Recensione Trüberbrook – Nintendo Switch

Publisher: Headup
Sviluppatore: btf
Engine: Unity
Lingua: Inglese
Genere: Avventura grafica
Giocatori: 1
PEGI:
Link: https://www.nintendo.it/Giochi/Nintendo-Switch/Truberbrook-1522974.html
Versione: 1.1.0
Extra:

In un piccolo paesino della Germania succede qualcosa di strano. E chi se non voi dovrà investigare?

Trüberbrook sviluppato da btf e pubblicato da Headup è l’ultima avventura su cui abbiamo messo le mani e il cervello, visto che come di sovente in questa tipologia di giochi è necessario usare anche la materia grigia se non si vuole andare a casaccio e tentare qualsiasi combinazione tra oggetti nell’inventario e tutto quello che l’ambiente circostante permette di toccare. L’intera vicenda si svolge nell’Europa di fine anni ’60 precisamente a Trüberbrook, villaggio sperduto nella Germania rurale, dove il protagonista tale Hans Tannhauser è venuto a passare qualche giorno di relax grazie alla vinceta della lotteria che metteva in premio questa breve gita. Non importa se si è fuori stagione, l’importante sarà godersela…. e vi assicuriamo che sarà così!

Ebbene l’unica cosa che possiamo criticare del gioco è la mancanza completa dell’italiano, sia come doppiaggio vocale (che ci può stare), ma anche per l’assenza totale dei sottotitoli, presenti in almeno 13 lingue italiano escluso. Eliminando questa pecca il gioco è una piccola perla, sia per lo stile grafico, che per i dialoghi, mai troppo lunghi e colmi di battute, ma anche per le situazioni buffe che mano a mano si andranno a scoprire o per quello che l’astuto o ingenuo Hans (ma questo dipende dal giocatore) riuscirà ad architettare per risolvere gli enigmi e scoprira cosa stia succedendo in questo tranquillo villaggio. L’inizio è molto pacato, e mano a mano che si prosegue con il gioco si verrà a contattatto con dei colpi di scena, nuove location prima inaccessibili (comodissima anche se viene sbloccata quasi a metà avventura) la cartolina che permette di viaggiare velocemente tra le location del gioco, così come nuovi personaggi, alcuni solo di contorno, altri già incontrati precedentemente che potrebbero (o potranan) dare nuovi indizi o informazioni.
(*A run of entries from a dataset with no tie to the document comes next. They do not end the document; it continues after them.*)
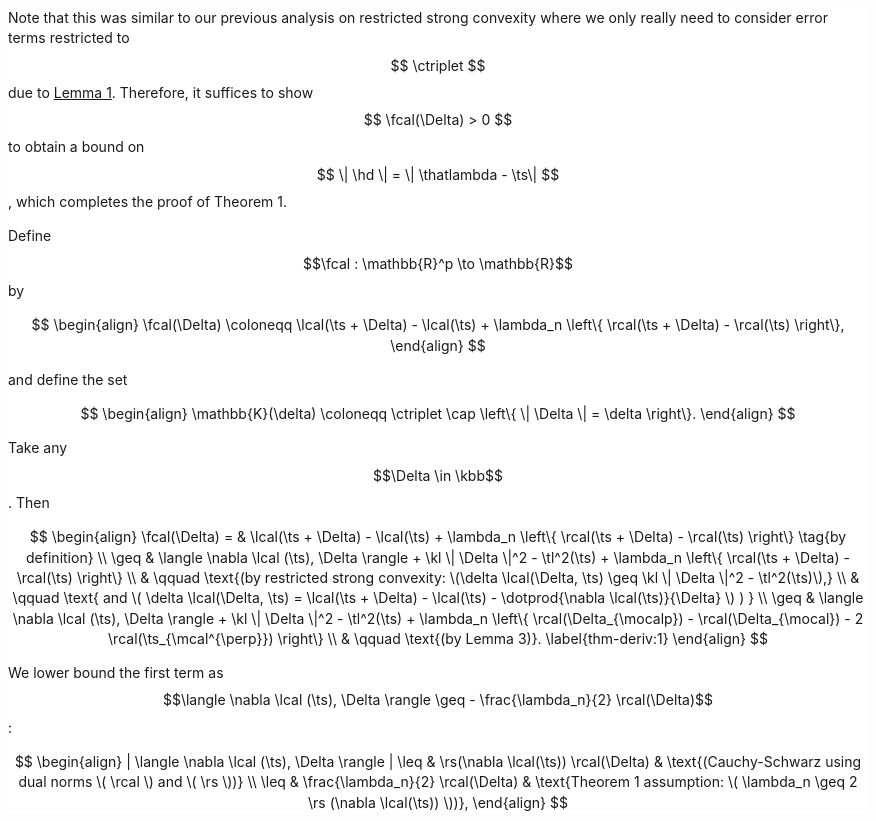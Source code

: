 Note that this was similar to our previous analysis on restricted strong
convexity where we only really need to consider error terms restricted to
$$ \ctriplet $$ due to [Lemma 1](#lemma-1).  Therefore, it suffices to show
$$ \fcal(\Delta) > 0 $$ to obtain a bound on $$ \| \hd \| = \| \thatlambda - \ts\| $$, 
which completes the proof of Theorem 1.

Define $$\fcal : \mathbb{R}^p \to \mathbb{R}$$ by

$$
\begin{align}
    \fcal(\Delta) \coloneqq \lcal(\ts + \Delta) - \lcal(\ts) + \lambda_n \left\{
    \rcal(\ts + \Delta) - \rcal(\ts)
    \right\},
\end{align}
$$

and define the set

$$
\begin{align}
    \mathbb{K}(\delta) \coloneqq \ctriplet \cap \left\{ \| \Delta \| = \delta \right\}.
\end{align}
$$

Take any $$\Delta \in \kbb$$. Then

$$
\begin{align}
    \fcal(\Delta)
    =    & \lcal(\ts + \Delta) - \lcal(\ts) + \lambda_n \left\{
    \rcal(\ts + \Delta) - \rcal(\ts) \right\} \tag{by definition} \\
    \geq & \langle  \nabla \lcal (\ts), \Delta \rangle + \kl \| \Delta \|^2 - \tl^2(\ts) + \lambda_n \left\{
    \rcal(\ts + \Delta) - \rcal(\ts) \right\} \\
    & \qquad \text{(by restricted strong convexity:
        \(\delta \lcal(\Delta, \ts) \geq \kl \| \Delta \|^2 - \tl^2(\ts)\),} \\
    & \qquad \text{ and
    \( \delta \lcal(\Delta, \ts) = \lcal(\ts + \Delta) - \lcal(\ts) -
        \dotprod{\nabla \lcal(\ts)}{\Delta} \) ) } \\
    \geq & \langle  \nabla \lcal (\ts), \Delta \rangle + \kl \| \Delta \|^2 - \tl^2(\ts) + \lambda_n \left\{
    \rcal(\Delta_{\mocalp}) - \rcal(\Delta_{\mocal}) - 2 \rcal(\ts_{\mcal^{\perp}})
    \right\} \\
    & \qquad \text{(by Lemma 3)}.
    \label{thm-deriv:1}
\end{align}
$$

We lower bound the first term as
$$\langle  \nabla \lcal (\ts), \Delta \rangle \geq - \frac{\lambda_n}{2}
    \rcal(\Delta)$$:

$$
\begin{align}
    | \langle  \nabla \lcal (\ts), \Delta \rangle |
    \leq                                             & \rs(\nabla \lcal(\ts)) \rcal(\Delta) & \text{(Cauchy-Schwarz using dual norms \( \rcal \) and \( \rs \))} \\
    \leq                                             & \frac{\lambda_n}{2} \rcal(\Delta) & \text{Theorem 1 assumption: \( \lambda_n \geq 2 \rs (\nabla \lcal(\ts)) \))},
\end{align}
$$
Abbiamo trovato gli enigmi alla portata di tutti, non ve ne sono di matematici o di logica come spostare casse nella corretta posizione, ma come nelle più classiche avventure dovrete raccogliere degli oggetti e utilizzare gli stessi su alcuni oggetti dell’ambiente, oppure dare gli stessi ad altri personaggi che ne fanno richiesta in cambio di un oggetto che Hans ha bisogno. Alcuni di questisono facilmente identificabili e facili da raccogliere, altri richiederanno un po’ più di sbattimento per raggiungere lo scopo.
Quello che ci è piaciuto è che alcuni elementi dell’ambiente sembrano essere una componente fondamentale o un oggetto utile per la trama ma che invece alal fine del gioco non hanno alcun utilizzo. Un esempio è la coltivazione delle alghe oppure il numeroso schieramento di libri, ognuno identificabile con il proprio titolo se esaminati uno ad uno.

La giocabilità è ottima e la versione per Switch può essere utilizzata sia nelal modalità touch screen che con i joycon. Per quello che ci riguarda il giusto compromesso è utilizzare entrambe le modalità a seconda dei casi. La longevità (o durata se più vi aggrada il termine) è direttamente proporzionale all’abilità del giocatore. Quello che ci ha messo più in crisi è la scena finale, di cui non vi sveliamo nulla.

Graficamente il titolo è uno spettacolo per gli occhi tra grafica realizzata a mano  e digitalizzazione di location riprodotte in miniatura. Alcuni momenti sono spassosi come la ricostruzione dell’armatura nella piazza principale.